Mr. Know-It-All on Conspiracies, Crossword Protocol, Scared Children

Emphasis in the following excerpts below are mine.


My brother swears that the twin towers were felled by explosives placed there by the FBI. I've presented him with reams of evidence to the contrary, but he hasn't wavered. Will he ever see the light?

There's hope, but your cogent arguments are unlikely to hasten any shift in your brother's thinking. In fact, your strenuous efforts at dissuasion could end up reinforcing his views. Some research suggests that when confronted with evidence that contradicts closely held beliefs, people tend to cling even more tightly to their convictions.
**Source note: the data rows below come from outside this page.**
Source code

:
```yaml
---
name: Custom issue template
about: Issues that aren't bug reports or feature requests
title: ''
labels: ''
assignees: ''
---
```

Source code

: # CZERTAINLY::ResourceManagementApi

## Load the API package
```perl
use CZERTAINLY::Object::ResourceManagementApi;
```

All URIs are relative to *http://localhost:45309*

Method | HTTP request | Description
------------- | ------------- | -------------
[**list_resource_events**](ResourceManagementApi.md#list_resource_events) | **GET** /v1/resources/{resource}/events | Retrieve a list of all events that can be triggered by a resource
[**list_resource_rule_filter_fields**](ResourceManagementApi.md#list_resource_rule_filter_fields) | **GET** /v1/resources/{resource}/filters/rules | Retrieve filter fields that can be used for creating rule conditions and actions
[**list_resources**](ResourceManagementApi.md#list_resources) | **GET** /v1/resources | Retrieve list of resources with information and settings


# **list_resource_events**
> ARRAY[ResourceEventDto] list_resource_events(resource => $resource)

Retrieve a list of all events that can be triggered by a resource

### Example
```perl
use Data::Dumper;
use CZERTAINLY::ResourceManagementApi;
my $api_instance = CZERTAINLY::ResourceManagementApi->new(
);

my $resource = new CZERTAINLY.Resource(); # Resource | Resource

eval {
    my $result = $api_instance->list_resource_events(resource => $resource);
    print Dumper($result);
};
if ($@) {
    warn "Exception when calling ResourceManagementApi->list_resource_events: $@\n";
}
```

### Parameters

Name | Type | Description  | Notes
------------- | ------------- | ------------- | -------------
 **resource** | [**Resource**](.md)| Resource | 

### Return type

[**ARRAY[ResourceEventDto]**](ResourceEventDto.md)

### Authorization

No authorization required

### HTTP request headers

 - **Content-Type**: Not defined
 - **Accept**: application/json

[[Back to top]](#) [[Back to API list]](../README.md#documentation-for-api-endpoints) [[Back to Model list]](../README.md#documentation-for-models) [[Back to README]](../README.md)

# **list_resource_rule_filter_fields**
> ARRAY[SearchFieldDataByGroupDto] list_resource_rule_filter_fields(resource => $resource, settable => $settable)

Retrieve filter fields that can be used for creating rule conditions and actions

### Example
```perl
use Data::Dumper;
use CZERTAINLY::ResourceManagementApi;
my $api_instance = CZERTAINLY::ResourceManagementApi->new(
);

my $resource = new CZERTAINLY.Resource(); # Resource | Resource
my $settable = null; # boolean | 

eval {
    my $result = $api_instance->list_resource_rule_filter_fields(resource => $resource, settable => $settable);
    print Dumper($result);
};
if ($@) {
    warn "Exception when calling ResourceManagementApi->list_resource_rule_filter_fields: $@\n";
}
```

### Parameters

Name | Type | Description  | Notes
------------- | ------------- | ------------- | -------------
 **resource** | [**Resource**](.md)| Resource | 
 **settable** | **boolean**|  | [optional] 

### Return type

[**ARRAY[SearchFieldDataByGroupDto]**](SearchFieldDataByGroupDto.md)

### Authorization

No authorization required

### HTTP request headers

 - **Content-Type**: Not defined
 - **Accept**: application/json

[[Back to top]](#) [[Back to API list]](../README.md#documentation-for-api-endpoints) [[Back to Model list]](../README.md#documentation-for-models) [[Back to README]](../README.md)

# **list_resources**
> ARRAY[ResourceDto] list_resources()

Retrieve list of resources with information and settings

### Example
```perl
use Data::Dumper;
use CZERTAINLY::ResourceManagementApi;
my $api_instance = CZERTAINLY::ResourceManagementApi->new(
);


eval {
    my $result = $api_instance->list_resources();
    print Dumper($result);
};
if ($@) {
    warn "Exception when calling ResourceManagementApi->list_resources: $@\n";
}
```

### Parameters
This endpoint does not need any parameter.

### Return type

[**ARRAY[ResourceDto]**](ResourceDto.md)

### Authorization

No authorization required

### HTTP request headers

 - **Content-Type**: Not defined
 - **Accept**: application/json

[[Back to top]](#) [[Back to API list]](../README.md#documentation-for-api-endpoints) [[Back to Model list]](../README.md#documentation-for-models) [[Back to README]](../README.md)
The more you challenge him, the more your brother may suspect you're hopelessly naive—or worse, actually participating in furthering the conspiracy, as either a dupe or an agent of a government out to stymie truth-seekers.


So, simply ignore the conspiracy theorist. It is being touted as the 'right' thing to do.



Keep in mind that your brother's belief in a large-scale conspiracy may be a coping mechanism. The human brain has evolved to find patterns, which is useful when avoiding saber-toothed tigers but less so when confronted with opaque and complex events. Patrick Leman, a psychologist at the University of London who specializes in conspiracy theories, says people tend to be terrified by the fact that a few bad apples can profoundly alter the course of history. We prefer to believe that we live in a stable world where major events have understandable causes.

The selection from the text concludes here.